The evolution of camera language in the cinema is constantly at work. Either the camera itself is changing or the style and idea of frame is changing. FESTEN is a unique film since it revolutionizes both aspects of camera work. It is well known that it is the first major Dogme film, but one has to look beyond those specifications to see the film’s other significances.
The use of camera movement around moving characters [consider the first sequence in which Michael ejects Christian from the house] in Vinterberg’s hands creates a dynamic tension as the camera pulls in and out from the action. In the 1960s, this was a common place in independent productions; DePalma used the technique in the infamous “Be Black Baby” sequence of HI, MOM! The difference in DePalma’s film [and many other independent U.S. productions] is that his “character’s action “ is meant to feel documentarian when shot this way. While Vinterberg is using the same kinetic camera work in his scene to build the suspension of belief. As he pulls into Michael’s screaming face, then spins to the beating of Christian some two yards away, Michael’s character is given power. Michael is the largest form in the frame, after the spin, the camera looks down on the action while his commands are still audible. Afterwards, Vinterberg does the reverse, Christian’s wounded face fills the frame then the camera spins and occupying a third of the frame each, Michael and his cronies turn and walk away. This camera action does not contradict the distribution of power in its characters, but reinforces it in the telling of both sides. However, the continuity of power would be disrupted if the departure of Michael and his cronies had not been shot from such a low angle.

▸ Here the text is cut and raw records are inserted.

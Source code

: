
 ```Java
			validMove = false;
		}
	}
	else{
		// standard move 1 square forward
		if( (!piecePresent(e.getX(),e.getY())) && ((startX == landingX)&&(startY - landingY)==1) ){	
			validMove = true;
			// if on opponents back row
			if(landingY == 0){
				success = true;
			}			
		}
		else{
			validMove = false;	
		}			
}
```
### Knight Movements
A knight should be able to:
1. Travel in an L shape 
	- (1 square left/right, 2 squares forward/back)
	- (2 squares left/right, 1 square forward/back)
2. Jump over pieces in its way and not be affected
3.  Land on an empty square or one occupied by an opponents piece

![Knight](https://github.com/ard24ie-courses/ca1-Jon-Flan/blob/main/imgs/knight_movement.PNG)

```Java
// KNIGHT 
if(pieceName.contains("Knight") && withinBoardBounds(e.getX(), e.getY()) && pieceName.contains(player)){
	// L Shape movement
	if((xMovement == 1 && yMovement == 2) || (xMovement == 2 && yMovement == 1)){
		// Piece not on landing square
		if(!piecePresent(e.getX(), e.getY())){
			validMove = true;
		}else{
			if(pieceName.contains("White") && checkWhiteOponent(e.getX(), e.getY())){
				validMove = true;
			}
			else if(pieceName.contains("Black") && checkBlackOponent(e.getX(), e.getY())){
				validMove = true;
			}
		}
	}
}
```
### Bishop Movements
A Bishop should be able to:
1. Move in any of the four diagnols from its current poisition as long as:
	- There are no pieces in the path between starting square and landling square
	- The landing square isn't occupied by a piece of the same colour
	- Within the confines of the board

The same distribution of power [a recurring theme in the film] presents itself in the kitchen scenes. Often the camera follows the staff through the kitchen while doing their chores with the ever-present sound of the head chief shouting commands. The payoff here is that, while following the backs of the staff, the camera will, upon reaching the head chief, pull away and down. This presents the head chief with a sort of grand entrance every time with only his dialogue to foreshadow his arrival. It is the motion of the camera in reaction to him that gives his character power. The combination of classic low angles with kinetic hand held camera work presents the audience with the opportunity to invest in the film as a documentary but be manipulated with the camera’s illusions. [This concept may have been the intention of DePalma, but he only employed this technique in one sequence so we may assume the comparison ends in the first paragraph].
In the hotel room where Christian stays, there are several shots of just his character reclining in a chair. These shots are presented in a pseudo montage early in the film, but for the sake of this analysis the relation to the shots in the montage will be overlooked. Rather, it is the set up of the shot that poses some important ideas. Christian is isolated to the right of the frame with legs sloping down into the left of the frame. Vinterberg has positioned Christian so that he is alone in the shot, but his figure appears in and connects every third of the frame. The lighting is dim and the camera is positioned either on the floor or just above. The audience is confronted with a character completely isolated and, in context to with the second half of the film, confronting himself. Rarely is an audience engaged with a character with such minimal action. Grant it that the shot recurs between other shots [all very kinetic and motion oriented] in a montage, but nonetheless, Christian is given to the audience to focus on as the single pivotal arc in the film’s story.
Vinterberg uses his distribution of power method in the film later without the “swoosh” of the camera spin or the obvious shaking of a hand held operation. As Christian confronts his father, the shot will cut from a close-up of Christian to a wide-shot of his father’s table. Here, the larger than life figure of Christian is given power over the many “smaller” characters seated with his father. The technique also adds to the dramatic effect of Christian’s revelation, that his father and all who turned a blind eye now literally shrink and lose their grip over the situation. This motif is carried out in the removal of Christian as well, since Vinterberg leaves the father’s table intact. The men who remove Christian come from side tables either in the shot of the father or in quick cut aways. Christian’s removal begins in his aforementioned close-up and he is literally pulled from frame so that a jarring cut is necessary and we enter more hand held work. The constant reassuring of this power distribution enforces the confrontation on the audience again and again till they are in tight association with the other guests removed from the central plot.
FESTEN’s unique approach to camera work and juxtaposition on DV media remains rivaled only by Korine’s Julien Donkey-Boy; at least in it’s linking of the technical with the conceptual. The cinematic ideas presented in the film work not only to confront an audience, but the notion of “proper” cinema among critics in that it does so little of the ordinary but still maintains a suspension of belief.